Najlepiej za punkt odniesienia przyjmij sobie zasobnik pod skrzydłem, z którego wypuszczany jest wąż i utrzymuj go w jednym miejscu względem jakiegoś stałego elementu kabiny. Jeśli problemy przy utrzymaniu się w formacji sprawia Ci latanie z lewej na prawą, to najprawdopodobniej wynikają one ze wzbudzanej przez Ciebie oscylacji. Radą na to są, tak jak wspomnieli koledzy, minimalne ruchy drążkiem. Dodatkowo pamiętaj o bezwładności samolotu i przy większych korektach stosuj krótką kontrę sterami w przeciwnym kierunku do twojego ruchu zanim osiągniesz prawidłową pozycję za tankowcem. Dla przykładu, jeśli wyrzuciło mnie za daleko na lewo od osi zasobnika, to przechylam drążek w prawo i zanim znajdę się w osi zasobnika robię krótką kontrę w lewo i dopiero potem skrzydła do poziomu (lub zgodnie z osią poprzeczną tankowca, jeśli jest w zakręcie).
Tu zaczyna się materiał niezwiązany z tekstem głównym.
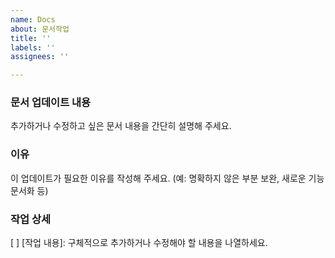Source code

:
 ```yaml
---
name: Docs
about: 문서작업
title: ''
labels: ''
assignees: ''

---
```


### 문서 업데이트 내용
추가하거나 수정하고 싶은 문서 내용을 간단히 설명해 주세요.

### 이유
이 업데이트가 필요한 이유를 작성해 주세요. (예: 명확하지 않은 부분 보완, 새로운 기능 문서화 등)

### 작업 상세
 [ ] [작업 내용]: 구체적으로 추가하거나 수정해야 할 내용을 나열하세요.
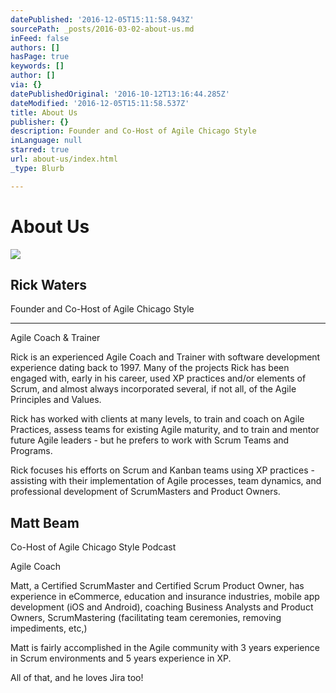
 ```yaml
---
datePublished: '2016-12-05T15:11:58.943Z'
sourcePath: _posts/2016-03-02-about-us.md
inFeed: false
authors: []
hasPage: true
keywords: []
author: []
via: {}
datePublishedOriginal: '2016-10-12T13:16:44.285Z'
dateModified: '2016-12-05T15:11:58.537Z'
title: About Us
publisher: {}
description: Founder and Co-Host of Agile Chicago Style
inLanguage: null
starred: true
url: about-us/index.html
_type: Blurb

---
```

# About Us
![](https://s3-us-west-2.amazonaws.com/the-grid-img/p/06facad2b381b389f0f5d70dfa2556095b5841ba.jpg)

## Rick Waters

Founder and Co-Host of Agile Chicago Style

---

Agile Coach & Trainer

Rick is an experienced Agile Coach and Trainer with software development experience dating back to 1997\. Many of the projects Rick has been engaged with, early in his career, used XP practices and/or elements of Scrum, and almost always incorporated several, if not all, of the Agile Principles and Values.

Rick has worked with clients at many levels, to train and coach on Agile Practices, assess teams for existing Agile maturity, and to train and mentor future Agile leaders - but he prefers to work with Scrum Teams and Programs.

Rick focuses his efforts on Scrum and Kanban teams using XP practices - assisting with their implementation of Agile processes, team dynamics, and professional development of ScrumMasters and Product Owners.

## Matt Beam

Co-Host of Agile Chicago Style Podcast

Agile Coach

Matt, a Certified ScrumMaster and Certified Scrum Product Owner, has experience in eCommerce, education and insurance industries, mobile app development (iOS and Android), coaching Business Analysts and Product Owners, ScrumMastering (facilitating team ceremonies, removing impediments, etc,)

Matt is fairly accomplished in the Agile community with 3 years experience in Scrum environments and 5 years experience in XP.

All of that, and he loves Jira too!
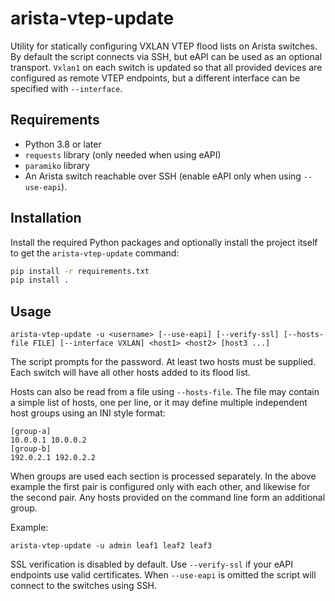 # arista-vtep-update

Utility for statically configuring VXLAN VTEP flood lists on Arista switches.
By default the script connects via SSH, but eAPI can be used as an optional
transport. `Vxlan1` on each switch is updated so that all provided devices are
configured as remote VTEP endpoints, but a different interface can be specified
with `--interface`.

## Requirements

- Python 3.8 or later
- `requests` library (only needed when using eAPI)
- `paramiko` library
- An Arista switch reachable over SSH (enable eAPI only when using
  `--use-eapi`).

## Installation

Install the required Python packages and optionally install the project
itself to get the `arista-vtep-update` command:

```bash
pip install -r requirements.txt
pip install .
```

## Usage

```
arista-vtep-update -u <username> [--use-eapi] [--verify-ssl] [--hosts-file FILE] [--interface VXLAN] <host1> <host2> [host3 ...]
```

The script prompts for the password. At least two hosts must be supplied.
Each switch will have all other hosts added to its flood list.

Hosts can also be read from a file using `--hosts-file`. The file may contain a
simple list of hosts, one per line, or it may define multiple independent host
groups using an INI style format:

```
[group-a]
10.0.0.1 10.0.0.2
[group-b]
192.0.2.1 192.0.2.2
```

When groups are used each section is processed separately. In the above
example the first pair is configured only with each other, and likewise for the
second pair. Any hosts provided on the command line form an additional group.

Example:

```
arista-vtep-update -u admin leaf1 leaf2 leaf3
```

SSL verification is disabled by default. Use `--verify-ssl` if your eAPI
endpoints use valid certificates. When `--use-eapi` is omitted the script will
connect to the switches using SSH.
Natomiast jeśli problemem jest utrzymanie stałej prędkości, to tutaj też radą są ciągłe krótkie ruchy przepustnicą przód tył. Obserwuj kątem oka kadłub tankowca i to jak przesuwa się względem ramy Twojej owiewki. Jeśli idzie do przodu, to znaczy, że jesteś za wolny i musisz te krótkie ruchy przepustnicą przesunąć nieco wyżej, no i dla wariantu, jeśli się do niego zbliżasz, to odwrotnie.
Ale na koniec i tak wszystko jest kwestią treningu, treningu i jeszcze raz treningu. Z własnego doświadczenia mogę jeszcze doradzić, żeby nie piłować tankowania non stop zbyt długo w trakcie jednego posiedzenia. Bo gdy rośnie poziom frustracji, trudniej zachować spokój, który jest potrzebny przy tych drobnych i delikatnych poprawkach, które są potrzebne do utrzymania się na sznurku.

Powodzenia i daj znać czy będą postępy.